Fig. 73.—Median sagittal section of notochord of an Amphioxus of 32 mm.

In addition to these skeletal layers of connective tissue there is a cartilage-like tract in the oral hood. This is jointed, or made up of separate rod-like pieces, one at the base of each cirrus, into which it sends a prolongation (Fig. 71, sk). The dorsal and ventral fins are supported by single and double rows respectively of what have been called "fin-rays." They are short rods of gelatinous connective tissue, each enclosed in a lymph space. Finally, the bars constituting the walls of the pharynx between the gill-slits contain slender skeletal rods which run obliquely dorso-ventrally, and are of a stiff, gelatinous nature (see Fig. 75, p. [122]). This skeletal connective tissue consists in all cases of a fibrous deposit or matrix produced by the layer of epithelium (ectodermal, endodermal, or mesodermal) which adjoins the tissue.

Alimentary Canal.—This has, as its most noteworthy feature, the Chordate characteristic that the pharynx gives rise to the respiratory organ (see Figs. 71 and 74, A); and in size and prominence, both in side view and in sections, the modified pharynx of Amphioxus is fairly comparable with the branchial sac (pharynx) of many Tunicata (see Fig. 23, p. [51]), and might be called by the same name.

The small primitive mouth, at the bottom of the cavity bounded by the oral hood (stomodaeum), has a membranous border, the velum (Fig. 71, vl), the edges of which are prolonged into a circle of 10 or 12 (up to 16 in some species) simple oral tentacles turned inwards towards the pharynx (compare tentacles of Ascidians, p. 45).

The pharynx, by far the largest part of the alimentary canal, and extending nearly half-way along the body, is more important as a respiratory than as a nutritive organ.
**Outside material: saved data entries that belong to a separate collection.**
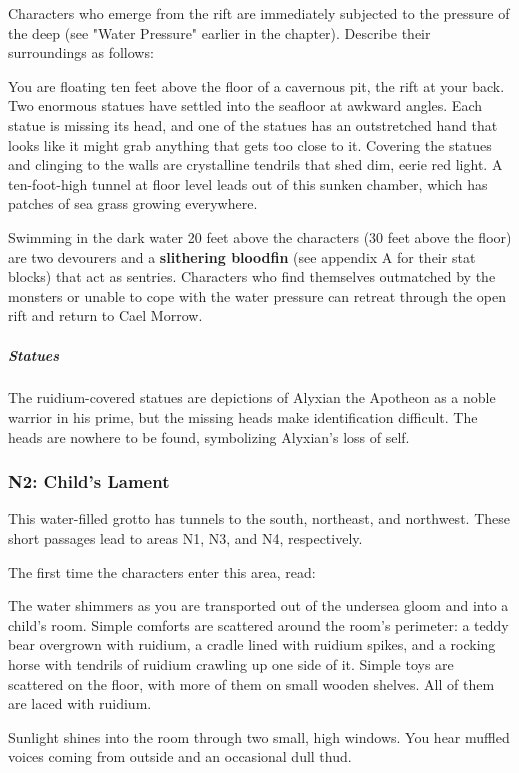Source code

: \documentclass[10pt,a4paper,twoside,bg=print,twocolumn,openany,nodeprecatedcode]{dndbook}
\begin{document}
Characters who emerge from the rift are immediately subjected to the pressure of the deep (see "Water Pressure" earlier in the chapter). Describe their surroundings as follows:

\begin{DndReadAloud}{}
You are floating ten feet above the floor of a cavernous pit, the rift at your back. Two enormous statues have settled into the seafloor at awkward angles. Each statue is missing its head, and one of the statues has an outstretched hand that looks like it might grab anything that gets too close to it. Covering the statues and clinging to the walls are crystalline tendrils that shed dim, eerie red light. A ten-foot-high tunnel at floor level leads out of this sunken chamber, which has patches of sea grass growing everywhere.

\end{DndReadAloud}

Swimming in the dark water 20 feet above the characters (30 feet above the floor) are two devourers and a \textbf{slithering bloodfin} (see appendix A for their stat blocks) that act as sentries. Characters who find themselves outmatched by the monsters or unable to cope with the water pressure can retreat through the open rift and return to Cael Morrow.

\subparagraph{Statues}
The ruidium-covered statues are depictions of Alyxian the Apotheon as a noble warrior in his prime, but the missing heads make identification difficult. The heads are nowhere to be found, symbolizing Alyxian's loss of self.

\subsubsection{N2: Child's Lament}
This water-filled grotto has tunnels to the south, northeast, and northwest. These short passages lead to areas N1, N3, and N4, respectively.

The first time the characters enter this area, read:

\begin{DndReadAloud}{}
The water shimmers as you are transported out of the undersea gloom and into a child's room. Simple comforts are scattered around the room's perimeter: a teddy bear overgrown with ruidium, a cradle lined with ruidium spikes, and a rocking horse with tendrils of ruidium crawling up one side of it. Simple toys are scattered on the floor, with more of them on small wooden shelves. All of them are laced with ruidium.

Sunlight shines into the room through two small, high windows. You hear muffled voices coming from outside and an occasional dull thud.

\end{DndReadAloud}
\end{document}
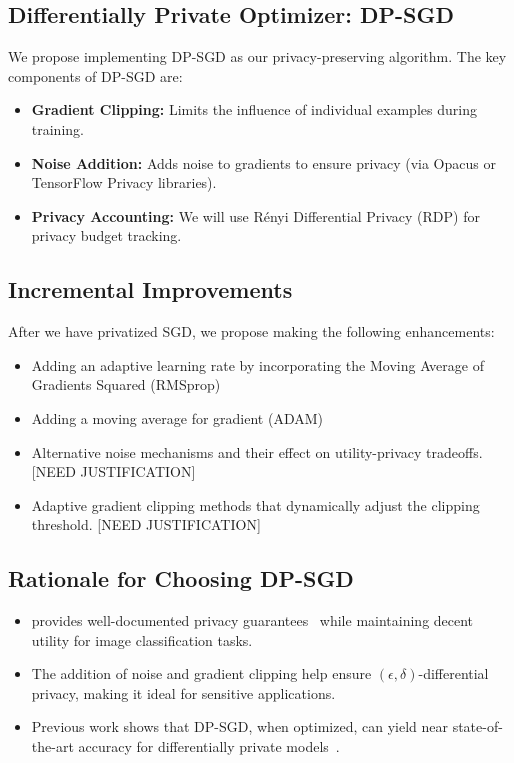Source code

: \subsection{Differentially Private Optimizer: DP-SGD}\label{subsec:differentially-private-optimizer:-dp-sgd}
We propose implementing DP-SGD as our privacy-preserving algorithm.
The key components of DP-SGD are:
\begin{itemize}
    \item \textbf{Gradient Clipping:} Limits the influence of individual examples during training.
    \item \textbf{Noise Addition:} Adds noise to gradients to ensure privacy (via Opacus or TensorFlow Privacy libraries).
    \item \textbf{Privacy Accounting:} We will use Rényi Differential Privacy (RDP) for privacy budget tracking.
\end{itemize}

\subsection{Incremental Improvements}\label{subsec:incremental-improvements}
After we have privatized SGD, we propose making the following enhancements:
\begin{itemize}
    \item Adding an adaptive learning rate by incorporating the Moving Average of Gradients Squared (RMSprop)~\cite{DBLP:journals/corr/abs-1807-06766}
    \item Adding a moving average for gradient (ADAM)~\cite{DBLP:journals/corr/abs-1807-06766}
    \item Alternative noise mechanisms and their effect on utility-privacy tradeoffs. [NEED JUSTIFICATION]
    \item Adaptive gradient clipping methods that dynamically adjust the clipping threshold. [NEED JUSTIFICATION]
\end{itemize}

\subsection{Rationale for Choosing DP-SGD}\label{subsec:rationale-for-choosing-dp-sgd}
\begin{itemize}
    \item provides well-documented privacy guarantees~\cite{Abadi_2016_DeepLearningDifferentialPrivacy}
    while maintaining decent utility for image classification tasks.
    \item The addition of noise and gradient clipping help ensure $(\epsilon, \delta)$-differential privacy,
    making it ideal for sensitive applications.
    \item Previous work shows that DP-SGD, when optimized, can yield near state-of-the-art accuracy
    for differentially private models~\cite{De_2022_ScaleDP_ImageClassification}.
\end{itemize}

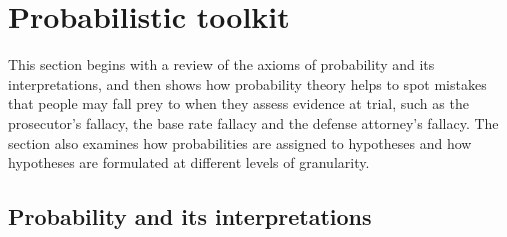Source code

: \documentclass{article}
\begin{document}
\section{Probabilistic toolkit}

\label{sec:toolkit}


This section begins with a  review of the axioms of probability and its interpretations, %
and then shows how probability theory helps to spot mistakes that people may fall prey to 
when they assess evidence at trial, such as the prosecutor's fallacy, the base rate fallacy and the defense attorney's fallacy. %
The section also 
examines how probabilities are assigned to hypotheses  %
and how hypotheses are formulated at different levels of granularity. %





\subsection{Probability and its interpretations}
\label{subsec:prob-int}
\end{document}
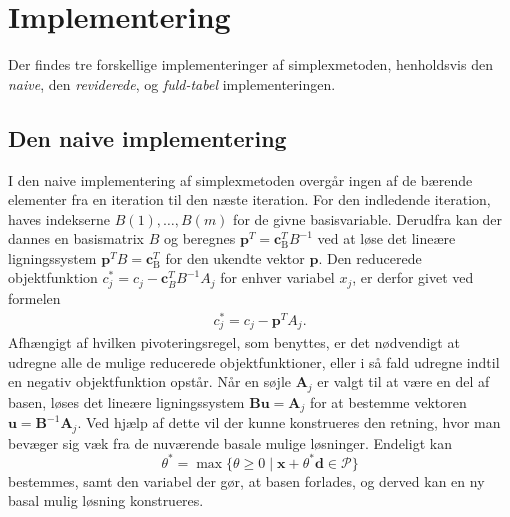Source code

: %
\section{Implementering}
\label{julieergudesmuk}
Der findes tre forskellige implementeringer af simplexmetoden, henholdsvis den \textit{naive}, den \textit{reviderede}, og \textit{fuld-tabel} implementeringen.
%
\subsection{Den naive implementering}
I den naive implementering af simplexmetoden overgår ingen af de bærende elementer fra en iteration til den næste iteration. 
For den indledende iteration, haves indekserne
$B(1),\ldots,B(m)$ for de givne basisvariable. 
Derudfra kan der dannes en basismatrix $B$ og beregnes $\mathbf{p}^T=\mathbf{c}_{\text{B}}^T B^{-1}$ ved at løse det lineære ligningssystem $\mathbf{p}^T B=\mathbf{c}_{\text{B}}^T$ for den ukendte vektor $\mathbf{p}$.
Den reducerede objektfunktion $c_j^* = c_j - \mathbf{c}_B^T B^{-1}A_j$ for enhver variabel $x_j$, er derfor givet ved formelen
%
\begin{align*}
c_j^* = c_j - \mathbf{p}^T A_j.
\end{align*}
%
Afhængigt af hvilken pivoteringsregel, som benyttes, er det nødvendigt at udregne alle de mulige reducerede objektfunktioner, eller i så fald udregne indtil en negativ objektfunktion opstår.
Når en søjle $\mathbf{A}_j$ er valgt til at være en del af basen, løses det lineære ligningssystem $\mathbf{Bu}=\mathbf{A}_j$ for at bestemme vektoren $\mathbf{u}=\mathbf{B}^{-1}\mathbf{A}_j$.
Ved hjælp af dette vil der kunne konstrueres den retning, hvor man bevæger sig væk fra de nuværende basale mulige løsninger.
Endeligt kan $$\theta^* = \max \{ \theta \geq 0 \mid \textbf{x} + \theta^*\textbf{d} \in \mathcal{P} \}$$ bestemmes, samt den variabel der gør, at basen forlades, og derved kan en ny basal mulig løsning konstrueres. \\\\
%
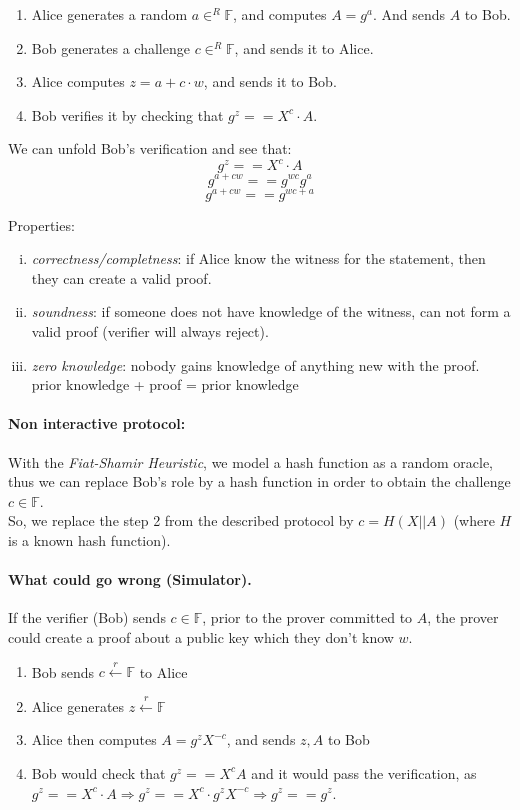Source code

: \documentclass{article}
\begin{document}
\begin{enumerate}[1.]
	\item Alice generates a random $a \in^R \mathbb{F}$, and computes $A=g^a$. And sends $A$ to Bob.
	\item Bob generates a challenge $c \in^R \mathbb{F}$, and sends it to Alice.
	\item Alice computes $z=a + c \cdot w$, and sends it to Bob.
	\item Bob verifies it by checking that $g^z == X^c \cdot A$.
\end{enumerate}

We can unfold Bob's verification and see that:
$$g^z == X^c \cdot A$$
$$g^{a+cw} == g^{wc} g^a$$
$$g^{a+cw} == g^{wc+a}$$

Properties:
\begin{enumerate}[i.]
	\item \emph{correctness/completness}: if Alice know the witness for the statement, then they can create a valid proof.
	\item \emph{soundness}: if someone does not have knowledge of the witness, can not form a valid proof (verifier will always reject).
	\item \emph{zero knowledge}: nobody gains knowledge of anything new with the proof. prior knowledge + proof = prior knowledge
\end{enumerate}

\paragraph{Non interactive protocol:}
With the \emph{Fiat-Shamir Heuristic}, we model a hash function as a random oracle, thus we can replace Bob's role by a hash function in order to obtain the challenge $c \in \mathbb{F}$.
\\
So, we replace the step 2 from the described protocol by $c = H(X || A)$ (where $H$ is a known hash function).

\paragraph{What could go wrong (Simulator).}
If the verifier (Bob) sends $c \in \mathbb{F}$, prior to the prover committed to $A$, the prover could create a proof about a public key which they don't know $w$.
\begin{enumerate}[1.]
	\item Bob sends $c \xleftarrow{r} \mathbb{F}$ to Alice
	\item Alice generates $z \xleftarrow{r} \mathbb{F}$
	\item Alice then computes $A = g^z X^{-c}$, and sends $z, A$ to Bob
	\item Bob would check that $g^z == X^c A$ and it would pass the verification, as $g^z== X^c \cdot A \Rightarrow g^z==X^c \cdot g^z X^{-c} \Rightarrow g^z == g^z$.
\end{enumerate}
\end{document}
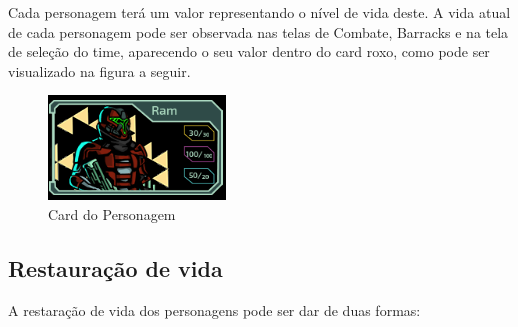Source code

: \documentclass[11pt]{article} %
\begin{document}
Cada personagem terá um valor representando o nível de vida deste. A vida atual de cada personagem pode ser observada nas telas de Combate, Barracks e na tela de seleção do time, aparecendo o seu valor dentro do card roxo, como pode ser visualizado na figura a seguir.

\begin{figure}[!htp]
\centering
\includegraphics[scale=0.75]{res/card.png}
\caption{Card do Personagem}
\label{Card do Personagem}
\end{figure}

\subsection{Restauração de vida}

A restaração de vida dos personagens pode ser dar de duas formas:
\end{document}
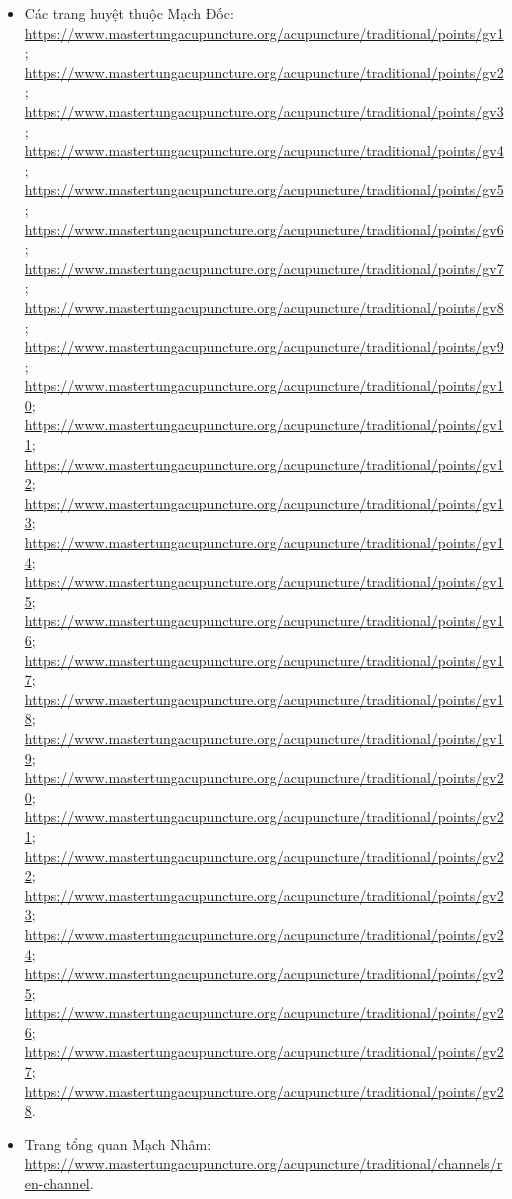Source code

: \documentclass[12pt,a4paper]{article}
\begin{document}
\begin{itemize}
  \item Các trang huyệt thuộc Mạch Đốc: \url{https://www.mastertungacupuncture.org/acupuncture/traditional/points/gv1}; \url{https://www.mastertungacupuncture.org/acupuncture/traditional/points/gv2}; \url{https://www.mastertungacupuncture.org/acupuncture/traditional/points/gv3}; \url{https://www.mastertungacupuncture.org/acupuncture/traditional/points/gv4}; \url{https://www.mastertungacupuncture.org/acupuncture/traditional/points/gv5}; \url{https://www.mastertungacupuncture.org/acupuncture/traditional/points/gv6}; \url{https://www.mastertungacupuncture.org/acupuncture/traditional/points/gv7}; \url{https://www.mastertungacupuncture.org/acupuncture/traditional/points/gv8}; \url{https://www.mastertungacupuncture.org/acupuncture/traditional/points/gv9}; \url{https://www.mastertungacupuncture.org/acupuncture/traditional/points/gv10}; \url{https://www.mastertungacupuncture.org/acupuncture/traditional/points/gv11}; \url{https://www.mastertungacupuncture.org/acupuncture/traditional/points/gv12}; \url{https://www.mastertungacupuncture.org/acupuncture/traditional/points/gv13}; \url{https://www.mastertungacupuncture.org/acupuncture/traditional/points/gv14}; \url{https://www.mastertungacupuncture.org/acupuncture/traditional/points/gv15}; \url{https://www.mastertungacupuncture.org/acupuncture/traditional/points/gv16}; \url{https://www.mastertungacupuncture.org/acupuncture/traditional/points/gv17}; \url{https://www.mastertungacupuncture.org/acupuncture/traditional/points/gv18}; \url{https://www.mastertungacupuncture.org/acupuncture/traditional/points/gv19}; \url{https://www.mastertungacupuncture.org/acupuncture/traditional/points/gv20}; \url{https://www.mastertungacupuncture.org/acupuncture/traditional/points/gv21}; \url{https://www.mastertungacupuncture.org/acupuncture/traditional/points/gv22}; \url{https://www.mastertungacupuncture.org/acupuncture/traditional/points/gv23}; \url{https://www.mastertungacupuncture.org/acupuncture/traditional/points/gv24}; \url{https://www.mastertungacupuncture.org/acupuncture/traditional/points/gv25}; \url{https://www.mastertungacupuncture.org/acupuncture/traditional/points/gv26}; \url{https://www.mastertungacupuncture.org/acupuncture/traditional/points/gv27}; \url{https://www.mastertungacupuncture.org/acupuncture/traditional/points/gv28}.
  \item Trang tổng quan Mạch Nhâm: \url{https://www.mastertungacupuncture.org/acupuncture/traditional/channels/ren-channel}.

\end{itemize}
\end{document}
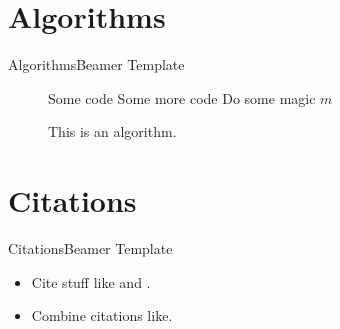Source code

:\documentclass[hyperref={pdfpagemode=UseOutlines}]{beamer}
\numberwithin{equation}{mycounter} %
\numberwithin{table}{mycounter}
\begin{document}
\section{Algorithms}
\begin{frame}{Algorithms}{Beamer Template}
    \begin{figure}
        \centering
        \begin{minipage}{0.8\linewidth}
            \begin{algorithm}[H]
                \caption{This is an algorithm.}
                \label{algo1}

                {
                    Some code\;
                    Some more code\; \label{line1}
                }
                {
                    {
                        Do some magic\;
                    }
                    \Else
                    {
                        \Return $m$\;
                    }
                }
            \end{algorithm}
        \end{minipage}
    \end{figure}
\end{frame}

\section{Citations}
\begin{frame}{Citations}{Beamer Template}
    \begin{itemize}
        \item Cite stuff like \cite{article} and \cite{misc}.
        \item Combine citations like\cite{book,incollection}.
    \end{itemize}
\end{frame}
\end{document}
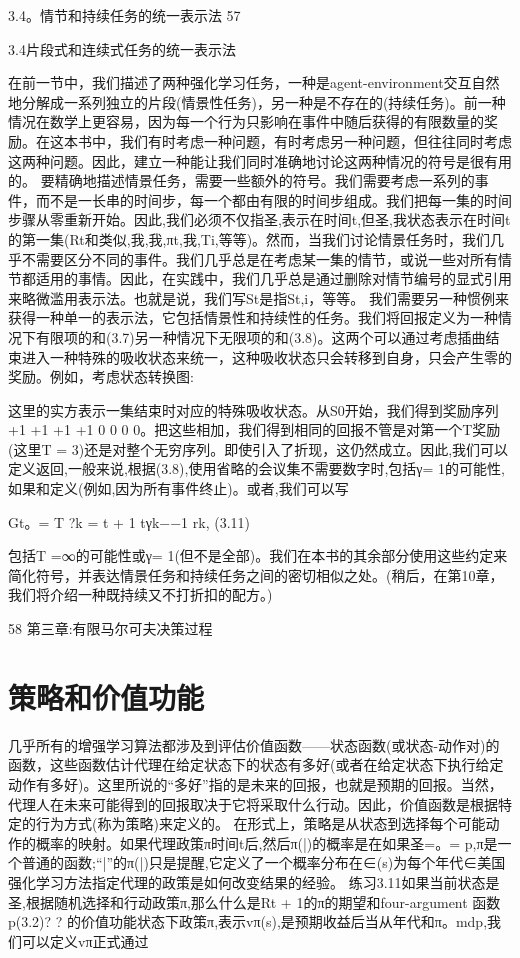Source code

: 3.4。情节和持续任务的统一表示法 					57


3.4片段式和连续式任务的统一表示法

在前一节中，我们描述了两种强化学习任务，一种是agent-environment交互自然地分解成一系列独立的片段(情景性任务)，另一种是不存在的(持续任务)。前一种情况在数学上更容易，因为每一个行为只影响在事件中随后获得的有限数量的奖励。在这本书中，我们有时考虑一种问题，有时考虑另一种问题，但往往同时考虑这两种问题。因此，建立一种能让我们同时准确地讨论这两种情况的符号是很有用的。
要精确地描述情景任务，需要一些额外的符号。我们需要考虑一系列的事件，而不是一长串的时间步，每一个都由有限的时间步组成。我们把每一集的时间步骤从零重新开始。因此,我们必须不仅指圣,表示在时间t,但圣,我状态表示在时间t的第一集(Rt和类似,我,我,πt,我,Ti,等等)。然而，当我们讨论情景任务时，我们几乎不需要区分不同的事件。我们几乎总是在考虑某一集的情节，或说一些对所有情节都适用的事情。因此，在实践中，我们几乎总是通过删除对情节编号的显式引用来略微滥用表示法。也就是说，我们写St是指St,i，等等。
我们需要另一种惯例来获得一种单一的表示法，它包括情景性和持续性的任务。我们将回报定义为一种情况下有限项的和(3.7)另一种情况下无限项的和(3.8)。这两个可以通过考虑插曲结束进入一种特殊的吸收状态来统一，这种吸收状态只会转移到自身，只会产生零的奖励。例如，考虑状态转换图:



这里的实方表示一集结束时对应的特殊吸收状态。从S0开始，我们得到奖励序列+1 +1 +1 +1 0 0 0 0。把这些相加，我们得到相同的回报不管是对第一个T奖励(这里T = 3)还是对整个无穷序列。即使引入了折现，这仍然成立。因此,我们可以定义返回,一般来说,根据(3.8),使用省略的会议集不需要数字时,包括γ= 1的可能性,如果和定义(例如,因为所有事件终止)。或者,我们可以写


Gt。=
T ?k = t + 1
tγk−−1 rk, 					(3.11)

包括T =∞的可能性或γ= 1(但不是全部)。我们在本书的其余部分使用这些约定来简化符号，并表达情景任务和持续任务之间的密切相似之处。(稍后，在第10章，我们将介绍一种既持续又不打折扣的配方。)

58 					第三章:有限马尔可夫决策过程


\section{策略和价值功能}

几乎所有的增强学习算法都涉及到评估价值函数——状态函数(或状态-动作对)的函数，这些函数估计代理在给定状态下的状态有多好(或者在给定状态下执行给定动作有多好)。这里所说的“多好”指的是未来的回报，也就是预期的回报。当然，代理人在未来可能得到的回报取决于它将采取什么行动。因此，价值函数是根据特定的行为方式(称为策略)来定义的。
在形式上，策略是从状态到选择每个可能动作的概率的映射。如果代理政策π时间t后,然后π(|)的概率是在如果圣=。= p,π是一个普通的函数;“|”的π(|)只是提醒,它定义了一个概率分布在∈(s)为每个年代∈美国强化学习方法指定代理的政策是如何改变结果的经验。
练习3.11如果当前状态是圣,根据随机选择和行动政策π,那么什么是Rt + 1的π的期望和four-argument
函数p(3.2)? 					?
的价值功能状态下政策π,表示vπ(s),是预期收益后当从年代和π。mdp,我们可以定义vπ正式通过


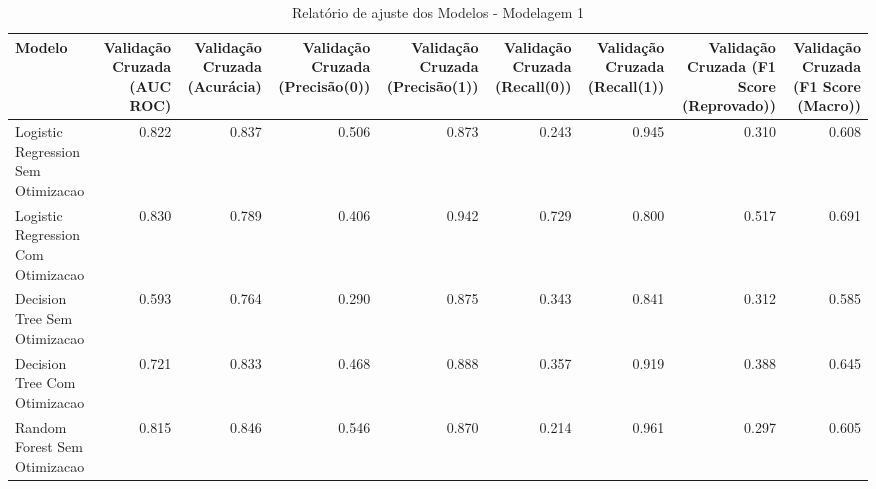 \begin{table}[H] %
    \centering
    \caption{Relatório de ajuste dos Modelos - Modelagem 1}
    \label{tab:relatorio_ajuste_modelagem_1}
    \renewcommand{\arraystretch}{1.25} %
    \begin{adjustwidth}{ -1in }{ -1in } %
    \centering %
    \small %
    \begin{tabular}{lrrrrrrrr}
\toprule
                            Modelo &  Validação Cruzada (AUC ROC) &  Validação Cruzada (Acurácia) &  Validação Cruzada (Precisão(0)) &  Validação Cruzada (Precisão(1)) &  Validação Cruzada (Recall(0)) &  Validação Cruzada (Recall(1)) &  Validação Cruzada (F1 Score (Reprovado)) &  Validação Cruzada (F1 Score (Macro)) \\
\midrule
Logistic Regression Sem Otimizacao &                        0.822 &                         0.837 &                            0.506 &                            0.873 &                          0.243 &                          0.945 &                                     0.310 &                                 0.608 \\
Logistic Regression Com Otimizacao &                        0.830 &                         0.789 &                            0.406 &                            0.942 &                          0.729 &                          0.800 &                                     0.517 &                                 0.691 \\
      Decision Tree Sem Otimizacao &                        0.593 &                         0.764 &                            0.290 &                            0.875 &                          0.343 &                          0.841 &                                     0.312 &                                 0.585 \\
      Decision Tree Com Otimizacao &                        0.721 &                         0.833 &                            0.468 &                            0.888 &                          0.357 &                          0.919 &                                     0.388 &                                 0.645 \\
      Random Forest Sem Otimizacao &                        0.815 &                         0.846 &                            0.546 &                            0.870 &                          0.214 &                          0.961 &                                     0.297 &                                 0.605 \\

\end{tabular}
\end{adjustwidth}
\end{table}
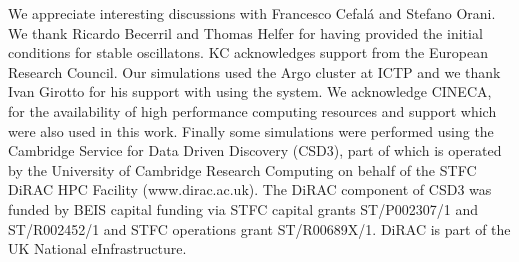 \documentclass[11pt,a4paper]{article}
\begin{document}
We appreciate interesting discussions with Francesco Cefal\'a and Stefano Orani. We thank Ricardo Becerril and Thomas Helfer for having provided the initial conditions for stable oscillatons. KC acknowledges support from the European Research Council. Our simulations used the Argo cluster at ICTP and we thank Ivan Girotto for his support with using the system. We acknowledge CINECA, for the availability of high performance computing resources and support which were also used in this work. Finally some simulations were performed using the Cambridge Service for Data Driven Discovery (CSD3), part of which is operated by the University of Cambridge Research Computing on behalf of the STFC DiRAC HPC Facility (www.dirac.ac.uk). The DiRAC component of CSD3 was funded by BEIS capital funding via STFC capital grants ST/P002307/1 and ST/R002452/1 and STFC operations grant ST/R00689X/1. DiRAC is part of the UK National eInfrastructure.
\end{document}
Its walls over nearly the whole extent are perforated by a large, and indefinite, number (100 or more on each side) of gill-slits which run on the whole dorso-ventrally, but in the contracted condition seen in preserved specimens have their lower ends directed obliquely backwards, so that a vertical transverse section may cut through a number of such slits and the intervening branchial bars (Fig. 74, A, kb). These bars, and therefore the slits between them, are of two orders, primary and secondary, the latter being developed later in larval life as downgrowths or "tongue-bars," one from the top of each primary gill-slit, so as to divide it into two secondaries. The primary and the secondary (or tongue-) bars can be distinguished from one another by their structure in the adult animal (Fig. 75, A and B).

Fig. 74.—Branchiostoma lanceolatum. A, transverse section of the pharyngeal region. a, Dorsal aorta; b, atrium; c, notochord; co, coelom; e, endostyle; g, gonad (ovary); kb, branchial septa; kd, pharynx; l, liver; my, myotome; n, nephridium; r, spinal cord; sn, sn, dorsal and ventral spinal nerves. B, Transverse section of the intestinal region. atr, Atrium; coel, coelom; d.ao, dorsal aorta; int, intestine; myom, myotome; nch, notochord; neu, spinal cord; s.int.v, sub-intestinal vein. (From Parker and Haswell's Zoology. A, From Hertwig, after Lankester and Boveri; B, partly after Rolph.)

It must be remembered that these branchial bars, or septa between the gill-slits, are not merely portions of the wall of the pharynx, but are in a sense portions of the body-wall as well, and correspond in nature, though not in number, to the visceral arches in a Vertebrate lying between the visceral clefts which open on the exterior. In the adult Amphioxus the clefts in the wall of the pharynx do not open directly to the exterior, but into the peribranchial cavity or atrium, which, however, is only formed at a late larval period as an invagination or enclosure of ectoderm. Previous to that the first formed gill-slits opened to the exterior in Amphioxus (see larva, Fig. 86, p. [134]), just as they do in a fish or a young tadpole. The atrial cavity is therefore, from its origin, lined by ectoderm, and the outer surface of a branchial bar is virtually a part of the outer surface of the body. It is only natural then to find that each bar contains a small section of the coelom in its interior, communicating dorsally and ventrally with other parts of that cavity (see Figs. 75 and 76). There are also blood-vessels which run in the branchial bars and their junctions. The greater part of the epithelium covering a branchial bar is pharyngeal epithelium or endoderm (Fig. 75, br.ep), but the external, wider, non-ciliated cells (Fig. 75, at.ep) are ectodermal cells lining the atrium. The gelatinous skeletal rods in the primary bars are forked ventrally, while those in the secondary bars are simple; and there are other points of detail in which the two kinds of bar differ. These bars are obviously more numerous in the adult than the myotomes, but in the young larva the first formed gill-clefts are metamerically arranged, and then later they increase greatly in number. It is the cilia covering the pharyngeal epithelium on the branchial bars, possibly aided by the ciliated tracts of the oral hood, which cause the current of water already alluded to.